Workforce Development

Faculty and staff are the most precious resource in every independent school; they help us meet our mission, care and challenge our students, and create a deep sense of belonging and community. Yet, Academic Leaders know that hiring, onboarding, developing, and retaining faculty and staff is more challenging than ever before.​​

On a national and international level, schools are experiencing:

  • Greater demand for remote work and greater workplace flexibility, particularly among knowledge economy workers, yet schools rarely offer flexibility and are reticent to explore flexible options.

  • Those in the educational sector find incredibly high levels of meaning in their work, and yet also experience some of the highest levels of stress of any industry.
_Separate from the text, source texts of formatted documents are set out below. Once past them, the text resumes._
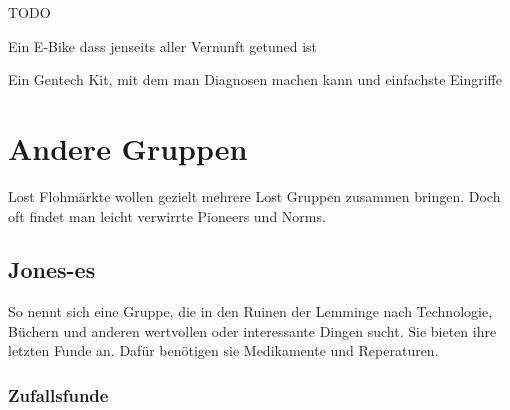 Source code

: \begin{npcBox}[title=Flash]
    \begin{stressSection}
    \end{stressSection}
    \begin{tabularx}{\textwidth}{ XX }
    \end{tabularx}

    \begin{consequences}
    \item {}
    \item {}
    \item {}
    \end{consequences}

    \begin{npcDescription}
    TODO
    \end{npcDescription}


    \begin{equipment}
    \item Ein E-Bike dass jenseits aller Vernunft getuned ist
    \item Ein Gentech Kit, mit dem man Diagnosen machen kann und einfachste Eingriffe
    \end{equipment}
\end{npcBox}
\newpage

\chapter{Andere Gruppen}

Lost Flohmärkte wollen gezielt mehrere Lost Gruppen zusammen bringen. Doch oft findet man leicht verwirrte Pioneers und Norms.

\section{Jones-es}

So nennt sich eine Gruppe, die in den Ruinen der Lemminge nach Technologie, Büchern und anderen wertvollen oder interessante Dingen sucht. Sie bieten ihre letzten Funde an. Dafür benötigen sie Medikamente und Reperaturen.

\subsection{Zufallsfunde}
  • ​​A shifting dynamic in the trust relationship between the school and teachers, accelerated during the pandemic, has not fully abated.

  • As Millennials and Generation Z workers replace Baby Boomers, they bring with them different expectations about the boundaries between one's professional and person lives, ones that challenge the 'teacher, coach, mentor" model that's often the core of a school's staffing model.

  • Fewer college graduates are looking to go into teaching, as evidenced by dwindling numbers of undergraduate education programs and fewer completions of alternative routes to teaching programs.

Given all of these challenges, at the Association for Academic Leaders, we believe that independent schools need to develop an intentional approach to each of the four dimensions of the employment lifecycle, while keeping a culture of belonging central throughout each stage.